October 2022 – Probably Overthinking It

The Long Tail of Disaster

October 3, 2022 AllenDowney

In honor of NASA’s successful DART mission, here’s a relevant excerpt from my forthcoming book, Probably Overthinking It.

On March 11, 2022, an astronomer near Budapest, Hungary detected a new asteroid, now named 2022 EB5, on a collision course with Earth. Less than two hours later, it exploded in the atmosphere near Greenland. Fortunately, no large fragments reached the surface, and they caused no damage.

We have not always been so lucky. In 1908, a much larger asteroid entered the atmosphere over Siberia, causing an estimated 2 megaton explosion, about the same size as the largest thermonuclear device tested by the United States. The explosion flattened something like 80 million trees in an area covering 2100 square kilometers, almost the size of Rhode Island. Fortunately, the area was almost unpopulated; a similar-sized impact could destroy a large city.

These events suggest that we would be wise to understand the risks we face from large asteroids. To do that, we’ll look at evidence of damage they have done in the past: the impact craters on the Moon.

The largest crater on the near side of the moon, named Bailly, is 303 kilometers in diameter; the largest on the far side, the South Pole-Aitken basin, is roughly 2500 kilometers in diameter.

In addition to large, visible craters like these, there are innumerable smaller craters. The Lunar Crater Database catalogs nearly all of the ones larger than one kilometer, about 1.3 million in total. It is based on images taken by the Lunar Reconnaissance Orbiter, which NASA sent to the Moon in 2009.

The following figures show the distribution of their sizes on a log scale, compared to a lognormal model. The left figure shows the tail distribution on a linear scale; the right figure shows the same curve on a log scale.

Since the dataset does not include craters smaller than one kilometer, I cut off the model at the same threshold. We can assume that there are many smaller craters, but with this dataset we can’t tell what the distribution of their sizes looks like.

Looking at the figure on the left, we can see a discrepancy between the data and the model between 3 and 10 kilometers. Nevertheless, the model fits the logarithms of the diameters well, so we could conclude that the distribution of crater sizes is approximately lognormal.

However, looking at the figure on the right, we can see big differences between the data and the model in the tail. In the dataset, the fraction of craters as big as 100 kilometers is about 250 per million; according to the model, it would be less than 1 per million. The dotted line in the figure shows this difference.

Going farther into the tail, the fraction of craters as big as 1000 kilometers is about 3 per million; according to the model, it would be less than one per trillion. And the probability of a crater as big as the South Pole-Aitken basin is about 50 per sextillion.

If we are only interested in craters less than 10 kilometers in diameter, the lognormal model might be good enough. But for questions related to the biggest craters, it is way off.

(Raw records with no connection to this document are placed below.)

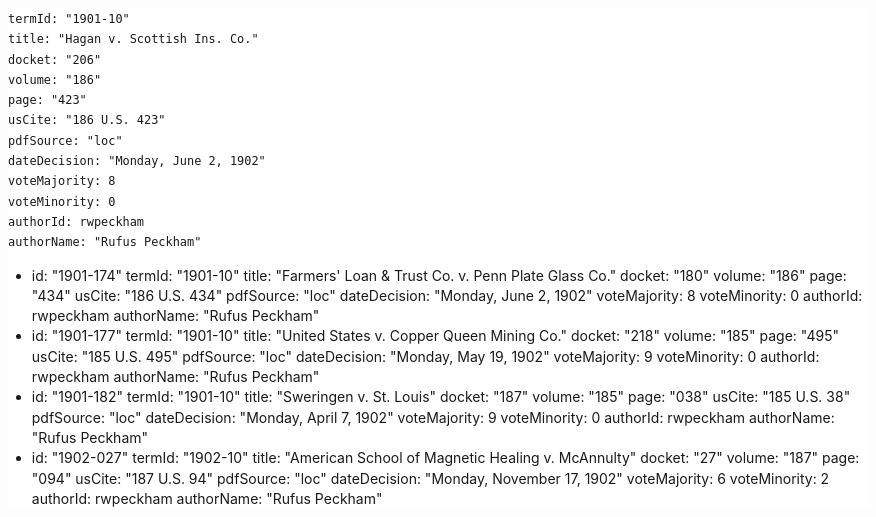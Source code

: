     termId: "1901-10"
    title: "Hagan v. Scottish Ins. Co."
    docket: "206"
    volume: "186"
    page: "423"
    usCite: "186 U.S. 423"
    pdfSource: "loc"
    dateDecision: "Monday, June 2, 1902"
    voteMajority: 8
    voteMinority: 0
    authorId: rwpeckham
    authorName: "Rufus Peckham"
  - id: "1901-174"
    termId: "1901-10"
    title: "Farmers&apos; Loan &amp; Trust Co. v. Penn Plate Glass Co."
    docket: "180"
    volume: "186"
    page: "434"
    usCite: "186 U.S. 434"
    pdfSource: "loc"
    dateDecision: "Monday, June 2, 1902"
    voteMajority: 8
    voteMinority: 0
    authorId: rwpeckham
    authorName: "Rufus Peckham"
  - id: "1901-177"
    termId: "1901-10"
    title: "United States v. Copper Queen Mining Co."
    docket: "218"
    volume: "185"
    page: "495"
    usCite: "185 U.S. 495"
    pdfSource: "loc"
    dateDecision: "Monday, May 19, 1902"
    voteMajority: 9
    voteMinority: 0
    authorId: rwpeckham
    authorName: "Rufus Peckham"
  - id: "1901-182"
    termId: "1901-10"
    title: "Sweringen v. St. Louis"
    docket: "187"
    volume: "185"
    page: "038"
    usCite: "185 U.S. 38"
    pdfSource: "loc"
    dateDecision: "Monday, April 7, 1902"
    voteMajority: 9
    voteMinority: 0
    authorId: rwpeckham
    authorName: "Rufus Peckham"
  - id: "1902-027"
    termId: "1902-10"
    title: "American School of Magnetic Healing v. McAnnulty"
    docket: "27"
    volume: "187"
    page: "094"
    usCite: "187 U.S. 94"
    pdfSource: "loc"
    dateDecision: "Monday, November 17, 1902"
    voteMajority: 6
    voteMinority: 2
    authorId: rwpeckham
    authorName: "Rufus Peckham"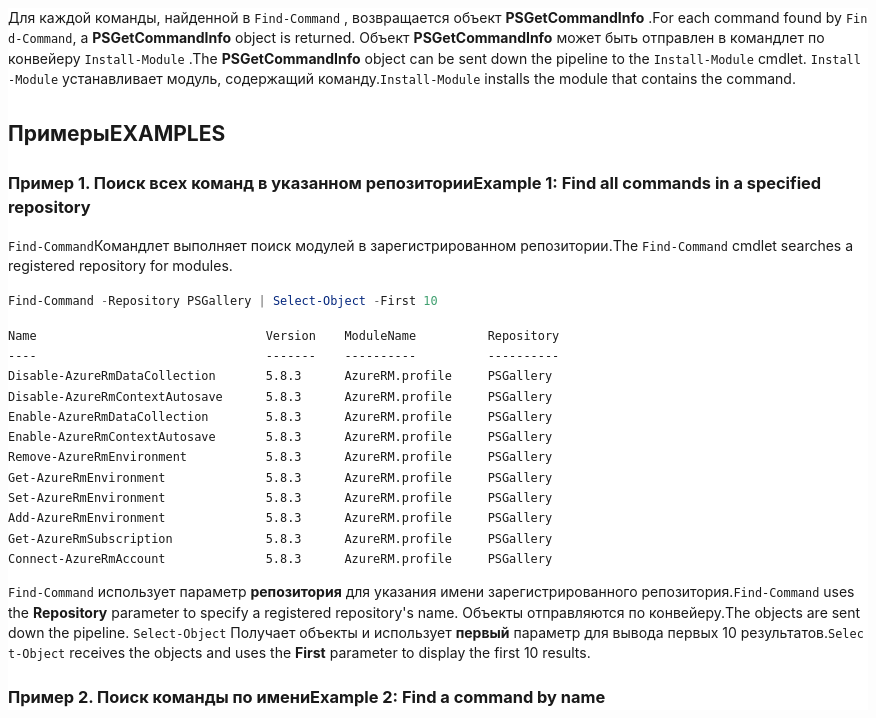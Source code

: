 <span data-ttu-id="8e5f9-111">Для каждой команды, найденной в `Find-Command` , возвращается объект **PSGetCommandInfo** .</span><span class="sxs-lookup"><span data-stu-id="8e5f9-111">For each command found by `Find-Command`, a **PSGetCommandInfo** object is returned.</span></span> <span data-ttu-id="8e5f9-112">Объект **PSGetCommandInfo** может быть отправлен в командлет по конвейеру `Install-Module` .</span><span class="sxs-lookup"><span data-stu-id="8e5f9-112">The **PSGetCommandInfo** object can be sent down the pipeline to the `Install-Module` cmdlet.</span></span>
<span data-ttu-id="8e5f9-113">`Install-Module` устанавливает модуль, содержащий команду.</span><span class="sxs-lookup"><span data-stu-id="8e5f9-113">`Install-Module` installs the module that contains the command.</span></span>

## <span data-ttu-id="8e5f9-114">Примеры</span><span class="sxs-lookup"><span data-stu-id="8e5f9-114">EXAMPLES</span></span>

### <span data-ttu-id="8e5f9-115">Пример 1. Поиск всех команд в указанном репозитории</span><span class="sxs-lookup"><span data-stu-id="8e5f9-115">Example 1: Find all commands in a specified repository</span></span>

<span data-ttu-id="8e5f9-116">`Find-Command`Командлет выполняет поиск модулей в зарегистрированном репозитории.</span><span class="sxs-lookup"><span data-stu-id="8e5f9-116">The `Find-Command` cmdlet searches a registered repository for modules.</span></span>

```powershell
Find-Command -Repository PSGallery | Select-Object -First 10
```

```output
Name                                Version    ModuleName          Repository
----                                -------    ----------          ----------
Disable-AzureRmDataCollection       5.8.3      AzureRM.profile     PSGallery
Disable-AzureRmContextAutosave      5.8.3      AzureRM.profile     PSGallery
Enable-AzureRmDataCollection        5.8.3      AzureRM.profile     PSGallery
Enable-AzureRmContextAutosave       5.8.3      AzureRM.profile     PSGallery
Remove-AzureRmEnvironment           5.8.3      AzureRM.profile     PSGallery
Get-AzureRmEnvironment              5.8.3      AzureRM.profile     PSGallery
Set-AzureRmEnvironment              5.8.3      AzureRM.profile     PSGallery
Add-AzureRmEnvironment              5.8.3      AzureRM.profile     PSGallery
Get-AzureRmSubscription             5.8.3      AzureRM.profile     PSGallery
Connect-AzureRmAccount              5.8.3      AzureRM.profile     PSGallery
```

<span data-ttu-id="8e5f9-117">`Find-Command` использует параметр **репозитория** для указания имени зарегистрированного репозитория.</span><span class="sxs-lookup"><span data-stu-id="8e5f9-117">`Find-Command` uses the **Repository** parameter to specify a registered repository's name.</span></span> <span data-ttu-id="8e5f9-118">Объекты отправляются по конвейеру.</span><span class="sxs-lookup"><span data-stu-id="8e5f9-118">The objects are sent down the pipeline.</span></span> <span data-ttu-id="8e5f9-119">`Select-Object` Получает объекты и использует **первый** параметр для вывода первых 10 результатов.</span><span class="sxs-lookup"><span data-stu-id="8e5f9-119">`Select-Object` receives the objects and uses the **First** parameter to display the first 10 results.</span></span>

### <span data-ttu-id="8e5f9-120">Пример 2. Поиск команды по имени</span><span class="sxs-lookup"><span data-stu-id="8e5f9-120">Example 2: Find a command by name</span></span>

The following figure shows the distribution of crater sizes again, compared to a log-t model [which is the abbreviated name I use for a Student-t distribution on a log scale].

The figure on the left shows that the model fits the data well in the middle of the distribution, a little better than the lognormal model. The figure on the right shows that the log-t model fits the tail of the distribution substantially better than the lognormal model.

It’s not perfect: there are more craters near 100 km than the model expects, and fewer craters larger than 1000 km. As usual, the world is under no obligation to follow simple rules, but this model does pretty well.

We might wonder why. To explain the distribution of crater sizes, it helps to think about where they come from. Most of the craters on the Moon were formed during a period in the life of the solar system called the “Late Heavy Bombardment”, about 4 billion years ago. During this period, an unusual number of asteroids were displaced from the asteroid belt – possibly by interactions with large outer planets – and some of them collided with the Moon.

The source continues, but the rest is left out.